Fragmentation has stymied visibility across the ecosystem, leading to reduced efficiency and an increase in fleet overhead costs, as one in every four trucks on the road racking up deadhead miles. Avancargo, a freight logistics startup from Argentina is addressing this issue by creating a digital platform that connects cargo with trucks.

“We are working on the spot market in Latin America, helping small carriers to connect with medium and large shippers. The problem with this region is that a lot of fleets are small, and they do not have the commercial scale to reach good shippers,” said Diego Bertezzolo, co-founder and CEO at Avancargo. “Our platform brings the carriers more commercial opportunities, and it is an easy way for the shippers to reduce their shipping costs by connecting with carriers without the regular middlemen.”

Bertezzolo insisted that Avancargo was not looking to reinvent the wheel, but rather trying to bring in much-needed liquidity to the market. The company has on-boarded 18,000 trucks in quick time, positioning itself as one of the largest freight logistics platforms in Latin America. “This is a market that works well with volume. With a high volume of users on offer on the supply side, we are looking to bring in more shippers to the demand side,” he said. The company uses machine learning models and data analytics to understand its audience and to improve its service.

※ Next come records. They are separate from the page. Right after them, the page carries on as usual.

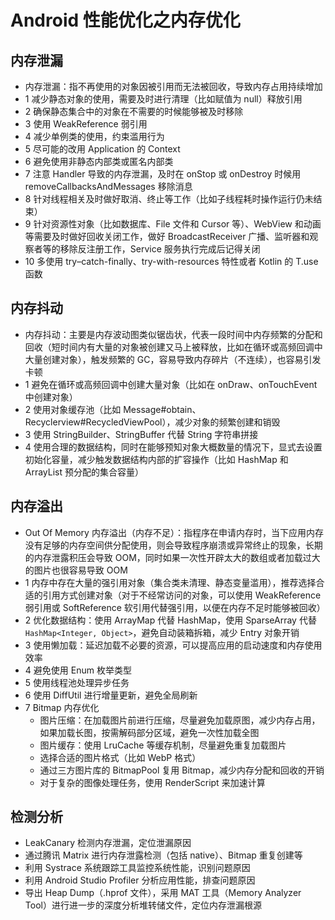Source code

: # Android 性能优化之内存优化

## 内存泄漏
- 内存泄漏：指不再使用的对象因被引用而无法被回收，导致内存占用持续增加
- 1 减少静态对象的使用，需要及时进行清理（比如赋值为 null）释放引用
- 2 确保静态集合中的对象在不需要的时候能够被及时移除
- 3 使用 WeakReference 弱引用
- 4 减少单例类的使用，约束滥用行为
- 5 尽可能的改用 Application 的 Context
- 6 避免使用非静态内部类或匿名内部类
- 7 注意 Handler 导致的内存泄漏，及时在 onStop 或 onDestroy 时候用 removeCallbacksAndMessages 移除消息
- 8 针对线程相关及时做好取消、终止等工作（比如子线程耗时操作运行仍未结束）
- 9 针对资源性对象（比如数据库、File 文件和 Cursor 等）、WebView 和动画等需要及时做好回收关闭工作，做好 BroadcastReceiver 广播、监听器和观察者等的移除反注册工作，Service 服务执行完成后记得关闭
- 10 多使用 try–catch-finally、try-with-resources 特性或者 Kotlin 的 T.use 函数

## 内存抖动
- 内存抖动：主要是内存波动图类似锯齿状，代表一段时间中内存频繁的分配和回收（短时间内有大量的对象被创建又马上被释放，比如在循环或高频回调中大量创建对象），触发频繁的 GC，容易导致内存碎片（不连续），也容易引发卡顿
- 1 避免在循环或高频回调中创建大量对象（比如在 onDraw、onTouchEvent 中创建对象）
- 2 使用对象缓存池（比如 Message#obtain、Recyclerview#RecycledViewPool），减少对象的频繁创建和销毁
- 3 使用 StringBuilder、StringBuffer 代替 String 字符串拼接 
- 4 使用合理的数据结构，同时在能够预知对象大概数量的情况下，显式去设置初始化容量，减少触发数据结构内部的扩容操作（比如 HashMap 和 ArrayList 预分配的集合容量）

## 内存溢出
- Out Of Memory 内存溢出（内存不足）：指程序在申请内存时，当下应用内存没有足够的内存空间供分配使用，则会导致程序崩溃或异常终止的现象，长期的内存泄露积压会导致 OOM，同时如果一次性开辟太大的数组或者加载过大的图片也很容易导致 OOM
- 1 内存中存在大量的强引用对象（集合类未清理、静态变量滥用），推荐选择合适的引用方式创建对象（对于不经常访问的对象，可以使用 WeakReference 弱引用或 SoftReference 软引用代替强引用，以便在内存不足时能够被回收）
- 2 优化数据结构：使用 ArrayMap 代替 HashMap，使用 SparseArray 代替 `HashMap<Integer, Object>`，避免自动装箱拆箱，减少 Entry 对象开销
- 3 使用懒加载：延迟加载不必要的资源，可以提高应用的启动速度和内存使用效率
- 4 避免使用 Enum 枚举类型
- 5 使用线程池处理异步任务
- 6 使用 DiffUtil 进行增量更新，避免全局刷新
- 7 Bitmap 内存优化
  - 图片压缩：在加载图片前进行压缩，尽量避免加载原图，减少内存占用，如果加载长图，按需解码部分区域，避免一次性加载全图
  - 图片缓存：使用 LruCache 等缓存机制，尽量避免重复加载图片
  - 选择合适的图片格式（比如 WebP 格式）
  - 通过三方图片库的 BitmapPool 复用 Bitmap，减少内存分配和回收的开销
  - 对于复杂的图像处理任务，使用 RenderScript 来加速计算

## 检测分析
- LeakCanary 检测内存泄漏，定位泄漏原因
- 通过腾讯 Matrix​ 进行内存泄露检测（包括 native）、Bitmap 重复创建等
- 利用 Systrace​ 系统跟踪工具监控系统性能，识别问题原因
- 利用 Android Studio Profiler 分析应用性能，排查问题原因
- 导出 Heap Dump（.hprof 文件），采用 MAT 工具（Memory Analyzer Tool）进行进一步的深度分析堆转储文件，定位内存泄漏根源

Nonetheless, the startup does have its fair share of challenges. “On the carrier side, the main goal is to build an easy-to-use software, where the application should not have more than three steps for it to work. Though we knew this and spoke with a lot of customers before we were on the street with the first version, we still feel the need to do a more simpler version,” said Bertezzolo. “We are now building our second version and probably will keep working on it over the next five years.”

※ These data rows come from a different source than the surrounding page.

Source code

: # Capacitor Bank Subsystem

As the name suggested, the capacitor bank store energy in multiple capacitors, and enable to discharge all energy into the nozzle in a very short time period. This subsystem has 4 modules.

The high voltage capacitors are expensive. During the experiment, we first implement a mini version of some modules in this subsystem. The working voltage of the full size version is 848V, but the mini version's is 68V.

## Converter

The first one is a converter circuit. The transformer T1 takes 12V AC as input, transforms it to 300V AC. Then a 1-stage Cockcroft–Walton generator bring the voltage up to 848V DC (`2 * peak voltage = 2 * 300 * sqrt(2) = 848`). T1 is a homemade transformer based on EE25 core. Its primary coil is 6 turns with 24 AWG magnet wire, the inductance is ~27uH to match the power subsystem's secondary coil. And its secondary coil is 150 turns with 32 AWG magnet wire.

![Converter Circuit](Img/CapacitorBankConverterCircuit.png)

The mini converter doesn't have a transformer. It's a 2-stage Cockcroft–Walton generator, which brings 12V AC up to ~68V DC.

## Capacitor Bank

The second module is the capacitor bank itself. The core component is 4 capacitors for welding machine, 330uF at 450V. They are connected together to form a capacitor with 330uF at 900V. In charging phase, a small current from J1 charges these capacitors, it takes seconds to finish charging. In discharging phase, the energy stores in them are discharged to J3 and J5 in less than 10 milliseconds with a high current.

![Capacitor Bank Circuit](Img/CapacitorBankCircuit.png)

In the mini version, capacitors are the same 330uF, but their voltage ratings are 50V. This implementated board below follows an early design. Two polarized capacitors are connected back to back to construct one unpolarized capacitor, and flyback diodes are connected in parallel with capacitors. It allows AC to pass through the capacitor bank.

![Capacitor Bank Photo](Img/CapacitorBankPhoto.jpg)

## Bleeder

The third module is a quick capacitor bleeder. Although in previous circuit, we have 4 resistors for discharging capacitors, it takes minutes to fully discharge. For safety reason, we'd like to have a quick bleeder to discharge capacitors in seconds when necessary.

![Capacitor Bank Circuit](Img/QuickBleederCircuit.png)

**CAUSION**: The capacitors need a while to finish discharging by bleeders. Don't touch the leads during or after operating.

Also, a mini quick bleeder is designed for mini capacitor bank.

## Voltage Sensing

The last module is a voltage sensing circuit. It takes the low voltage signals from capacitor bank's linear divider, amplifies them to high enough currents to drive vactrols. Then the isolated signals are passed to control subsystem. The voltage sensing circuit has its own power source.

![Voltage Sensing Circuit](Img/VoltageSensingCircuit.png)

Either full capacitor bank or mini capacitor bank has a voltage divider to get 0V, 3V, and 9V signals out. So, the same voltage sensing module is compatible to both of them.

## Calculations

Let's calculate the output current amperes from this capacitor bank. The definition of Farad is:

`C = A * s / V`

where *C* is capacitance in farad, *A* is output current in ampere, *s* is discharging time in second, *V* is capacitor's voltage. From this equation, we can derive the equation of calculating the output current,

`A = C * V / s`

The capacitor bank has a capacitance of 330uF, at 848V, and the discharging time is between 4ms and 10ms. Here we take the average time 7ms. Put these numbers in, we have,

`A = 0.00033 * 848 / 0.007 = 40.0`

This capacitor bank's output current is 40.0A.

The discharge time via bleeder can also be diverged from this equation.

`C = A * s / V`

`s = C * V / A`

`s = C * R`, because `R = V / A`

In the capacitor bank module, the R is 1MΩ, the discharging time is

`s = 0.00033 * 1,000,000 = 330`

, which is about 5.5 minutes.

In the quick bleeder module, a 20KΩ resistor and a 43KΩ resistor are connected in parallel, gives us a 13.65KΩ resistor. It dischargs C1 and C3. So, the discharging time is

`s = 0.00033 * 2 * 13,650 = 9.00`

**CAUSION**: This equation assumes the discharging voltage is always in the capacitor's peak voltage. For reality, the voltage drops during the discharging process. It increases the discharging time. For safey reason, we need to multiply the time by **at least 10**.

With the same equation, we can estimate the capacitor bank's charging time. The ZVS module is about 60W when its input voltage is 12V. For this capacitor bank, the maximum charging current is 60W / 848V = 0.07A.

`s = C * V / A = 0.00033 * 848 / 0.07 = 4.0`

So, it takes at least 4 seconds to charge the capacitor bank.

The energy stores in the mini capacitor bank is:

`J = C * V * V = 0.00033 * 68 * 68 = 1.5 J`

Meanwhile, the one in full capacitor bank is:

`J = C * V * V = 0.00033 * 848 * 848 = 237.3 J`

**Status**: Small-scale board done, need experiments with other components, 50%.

On the shipper side, the initial issue was to identify the segment to work with that could align well with their expertise and listed fleet strength. “We started working with the biggest shippers in Argentina, but soon realized that medium-sized companies were the best fit for our platform right now,” said Bertezzolo.

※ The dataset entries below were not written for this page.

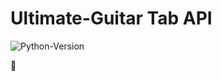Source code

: # Ultimate-Guitar Tab API 

![Python-Version](https://img.shields.io/badge/Python-3.7.4-blue.svg)

:guitar:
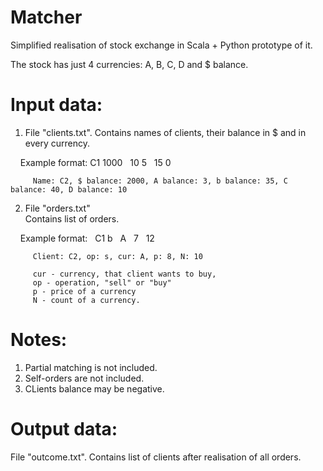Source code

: # Matcher
Simplified realisation of stock exchange in Scala + Python prototype of it.

The stock has just 4 currencies: A, B, C, D and $ balance.

# Input data:
  1) File "clients.txt".
     Contains names of clients, their balance in $ and in every currency.
     
     Example format:    C1  1000    10  5   15  0 
     
         Name: C2, $ balance: 2000, A balance: 3, b balance: 35, C balance: 40, D balance: 10
                      
  2) File "orders.txt"                     
     Contains list of orders.
     
     Example format:    C1  b   A   7   12
     
         Client: C2, op: s, cur: A, p: 8, N: 10

         cur - currency, that client wants to buy,
         op - operation, "sell" or "buy"
         p - price of a currency
         N - count of a currency.


# Notes:

1) Partial matching is not included.
2) Self-orders are not included.
3) CLients balance may be negative.

# Output data:
  File "outcome.txt".
  Contains list of clients after realisation of all orders.

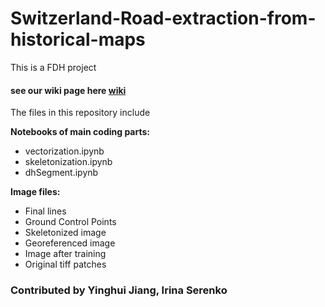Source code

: # Switzerland-Road-extraction-from-historical-maps
This is a FDH project
#### see our wiki page here  [wiki](http://fdh.epfl.ch/index.php/Switzerland_Road_extraction_from_historical_maps)

The files in this repository include

**Notebooks of main coding parts:**
* vectorization.ipynb
* skeletonization.ipynb
* dhSegment.ipynb

**Image files:**
* Final lines
* Ground Control Points
* Skeletonized image
* Georeferenced image
* Image after training
* Original tiff patches 






### Contributed by Yinghui Jiang, Irina Serenko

Avancargo actively strives to get feedback from its users, talking with nearly 100 carriers every day through social media, gathering insights on what it could do to better the experience. “We get both good and bad criticism every day, for the platform, ways of working, and ways of getting to shippers. Carriers are vital in the industry and listening to them is the only way to evolve the platform to the better,” said Pablo Mendonca, the CMO of Avancargo.

When questioned on its apparent success with on-boarding carriers, Bertezzolo stated that there was a strategy behind it, which involved the company building out a map of the entire trucking market in Argentina – through information gathered from all the trucking companies in the country. The startup is now raising its first round of funding with 60% of the proposed $360,000 closed. Once the seed round is fully secured, the plan is to expand out of its Argentinian boundaries, with it setting sights on Chile as its next market.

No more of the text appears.